1FF it seems that you generally have some type of issue with the advice I give. Read through the thread and take a look at post #37. It seems like maybe my advice helped, I don't know, maybe I'm retarded though or offering bad advice. I'm not going to argue Attorney Costs/Courtroom Procedure/Police Procedure/Legal Defense with you. I do this shit for a living and have been doing it for a while. Unless you have some type of qualifications I don't know about, I don't see how your advice is valid in this case.
I will tell you straight up, if you are guilty of a traffic offense and you hide behind an Attorney, you are nothing more than a Little Pussy in my mind. Be accountable for your actions. I would have cut the OP a break, that is me. If the Officer is within the confines of the law to write the OP a ticket, then so be it. If you read my earlier advice asking the OP to speak with the Officer before blowing a bunch of money on a guy wearing a suit, carrying a briefcase, it looks like it is going to work out for the OP, which is what I wanted. I don't want to see a 17 year old kid get jammed up for spinning the tires.
Owning up to your mistakes or errors in judgement is the only way to live my man. This wasn't an involved case, and it would be very easy to prove. Lawyers have a place, one being if you are Not Guilty, or another being if the case is too complex for you to understand on your own. Spinning the tires is pretty simple dude, you either did it or you didn't.
In the post you jumped on I was talking to another MM member who also thought my advice was retarded. This member, "always" hired an Attorney to get him off his charges. It sounds like this member wasted a lot of money that could have been spent on mods.
DRIVING IS A PRIVILEGE, NOT A RIGHT. There is a serious lack of accountability in this country. I'm not sure if you have kids, but I will pose a scenerion to you. You live on a quiet street and your young children ride there bikes out in front of your house. A young driver pulls up in a muscle car, bakes the tires, and proceeds to take off at a high rate of speed. You children are scared, crying etc. The driver gets pulled over and ticketed. You go to the trial as a witness. The driver hires an Attorney and sits at the defendant table silently. The Lawyer speaks for him trying to punch holes in a pretty cut and dried case. Maybe he gets him off, maybe he doesn't, you are going to be livid seeing him sit there. On the flip side the driver accepts responsibility on his own for his actions, comes over and apologizes to you and your family and takes his punishment like a man. You are more apt to respect that individual, and that individual is more likely to get the picture and not do it again.
In this particular case I do have an issue with your advice. Advising anyone facing more than a minor traffic violation ( reckless driving. 6pts, $500fine, and sky rocking insurance rates is not minor ) to not pursue expert advice from a lawyer is just wrong. Sure, he did luck out in this case and had an officer willing to accept a bribe in exchange for wiping but that is awfully crooked. You can attempt to defend that action any way you want but if the officer feels he might have over exaggerated the ticket then it should be wiped and if he feels it wasn't than it should stand. This should never be decided based upon how much someone donate to the precinct. In fact, if it were me I would go to court with that info and have the ticket dismissed without paying a penny ( with the help of a lawyer ).
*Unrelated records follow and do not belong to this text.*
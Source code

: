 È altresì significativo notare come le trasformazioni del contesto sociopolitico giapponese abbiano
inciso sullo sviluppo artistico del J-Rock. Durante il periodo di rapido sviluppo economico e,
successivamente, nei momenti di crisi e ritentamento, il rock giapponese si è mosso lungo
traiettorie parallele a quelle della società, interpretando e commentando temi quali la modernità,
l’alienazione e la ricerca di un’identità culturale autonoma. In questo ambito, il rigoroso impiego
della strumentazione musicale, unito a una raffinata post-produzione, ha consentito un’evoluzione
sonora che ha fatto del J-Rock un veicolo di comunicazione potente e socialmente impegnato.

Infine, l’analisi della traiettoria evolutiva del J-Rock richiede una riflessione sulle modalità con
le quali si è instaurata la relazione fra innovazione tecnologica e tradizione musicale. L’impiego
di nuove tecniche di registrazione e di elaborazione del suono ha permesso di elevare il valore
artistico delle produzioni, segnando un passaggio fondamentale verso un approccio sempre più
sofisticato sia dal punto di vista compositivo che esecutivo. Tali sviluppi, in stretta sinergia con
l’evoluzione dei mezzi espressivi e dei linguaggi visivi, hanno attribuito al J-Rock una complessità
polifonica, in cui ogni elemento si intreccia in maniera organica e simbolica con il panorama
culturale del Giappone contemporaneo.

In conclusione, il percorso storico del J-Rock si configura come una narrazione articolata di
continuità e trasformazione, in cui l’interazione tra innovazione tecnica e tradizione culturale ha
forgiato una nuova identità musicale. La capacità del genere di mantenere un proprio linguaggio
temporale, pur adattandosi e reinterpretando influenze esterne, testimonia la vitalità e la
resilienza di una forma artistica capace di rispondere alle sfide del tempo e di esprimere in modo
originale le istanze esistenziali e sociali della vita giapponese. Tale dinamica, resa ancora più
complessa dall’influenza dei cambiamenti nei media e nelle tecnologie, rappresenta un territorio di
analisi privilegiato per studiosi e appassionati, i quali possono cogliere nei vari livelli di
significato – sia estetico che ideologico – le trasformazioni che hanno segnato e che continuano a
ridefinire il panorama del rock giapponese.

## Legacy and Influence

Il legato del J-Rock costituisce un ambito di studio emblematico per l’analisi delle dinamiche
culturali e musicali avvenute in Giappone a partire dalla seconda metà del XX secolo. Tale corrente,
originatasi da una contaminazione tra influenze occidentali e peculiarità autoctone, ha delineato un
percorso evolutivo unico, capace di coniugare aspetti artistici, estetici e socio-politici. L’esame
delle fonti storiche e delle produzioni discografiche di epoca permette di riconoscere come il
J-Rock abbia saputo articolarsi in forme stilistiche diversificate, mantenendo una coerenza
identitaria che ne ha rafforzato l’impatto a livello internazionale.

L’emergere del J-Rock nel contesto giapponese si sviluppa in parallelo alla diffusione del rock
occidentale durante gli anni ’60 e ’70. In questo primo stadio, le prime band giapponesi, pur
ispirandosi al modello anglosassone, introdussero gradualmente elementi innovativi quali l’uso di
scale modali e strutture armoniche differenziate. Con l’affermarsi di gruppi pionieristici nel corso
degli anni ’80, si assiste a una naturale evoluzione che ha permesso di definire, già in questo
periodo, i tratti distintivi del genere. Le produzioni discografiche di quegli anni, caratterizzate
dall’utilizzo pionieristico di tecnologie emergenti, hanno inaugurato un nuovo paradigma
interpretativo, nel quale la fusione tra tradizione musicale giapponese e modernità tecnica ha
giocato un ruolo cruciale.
My advice comes from personal experience. I deal with lawyers on a monthly basis working for in investment firm, I have gotten in my fair share of trouble growing up, and have dated multiple lawyers. By no means am I an expert but I'm educated beyond the average American because of my experiences.
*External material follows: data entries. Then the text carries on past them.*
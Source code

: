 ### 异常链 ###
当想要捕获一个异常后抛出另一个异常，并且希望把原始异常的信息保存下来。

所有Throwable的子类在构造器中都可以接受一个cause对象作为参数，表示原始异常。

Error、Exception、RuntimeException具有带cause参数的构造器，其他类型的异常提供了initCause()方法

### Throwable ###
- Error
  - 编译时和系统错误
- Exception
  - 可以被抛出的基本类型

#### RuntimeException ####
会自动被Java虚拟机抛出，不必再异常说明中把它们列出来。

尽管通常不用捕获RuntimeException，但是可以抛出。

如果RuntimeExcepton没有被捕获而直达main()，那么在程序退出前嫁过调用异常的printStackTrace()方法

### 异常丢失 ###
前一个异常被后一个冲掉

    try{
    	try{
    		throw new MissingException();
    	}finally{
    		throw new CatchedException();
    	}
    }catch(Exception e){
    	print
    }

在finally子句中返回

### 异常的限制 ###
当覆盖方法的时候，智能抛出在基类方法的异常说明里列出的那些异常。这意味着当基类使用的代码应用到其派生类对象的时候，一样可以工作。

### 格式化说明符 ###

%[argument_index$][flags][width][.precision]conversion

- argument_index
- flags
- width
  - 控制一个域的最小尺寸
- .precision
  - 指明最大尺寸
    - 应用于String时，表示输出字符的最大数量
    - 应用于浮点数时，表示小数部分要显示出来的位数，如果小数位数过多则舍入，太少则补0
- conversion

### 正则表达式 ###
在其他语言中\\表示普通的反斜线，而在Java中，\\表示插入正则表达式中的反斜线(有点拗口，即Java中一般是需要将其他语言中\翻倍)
I do agree with you that if you lawyer up over minor traffic offenses (ie speeding, passing in a double yellow, running a stop sign/red light) it is less than honorable and you should just pay your fine, take your slap on the wrist, and learn your lesson but that isn't the case for this particular example.
Is this case that simple? Was he driving recklessly? Was it intentional? It was bad enough for the officer to track him down miles from the scene but minor enough that he was let go and willing to dismiss it later. That hardly seem plain or simple. There are plenty of argument to be made from that and those who are unfamiliar with the law might not know their options, which is why you hire a professional to represent you.
I 100% agree with your last paragraph. Driving is a privilege and there is a serious lack of accountability by people on the streets. I bitch all the time about this and joke around with my friends asking if there is even a driving test anymore because it seems at least half the drivers on the road aren't familiar with the proper procedure for operating a motor vehicle (which I notice even more so being in a motorcycle). On top of that you have the tens of millions of people who feel they don't need to be insured because they can't afford it and my response is just what you said, driving is a privilege and if you can't meet the requirements the you don't deserve to drive.
As for your scenario, if you are caught speeding through a residential zone you deserve the fine and should accept the consequences of your actions. I already stated above that I agree with that.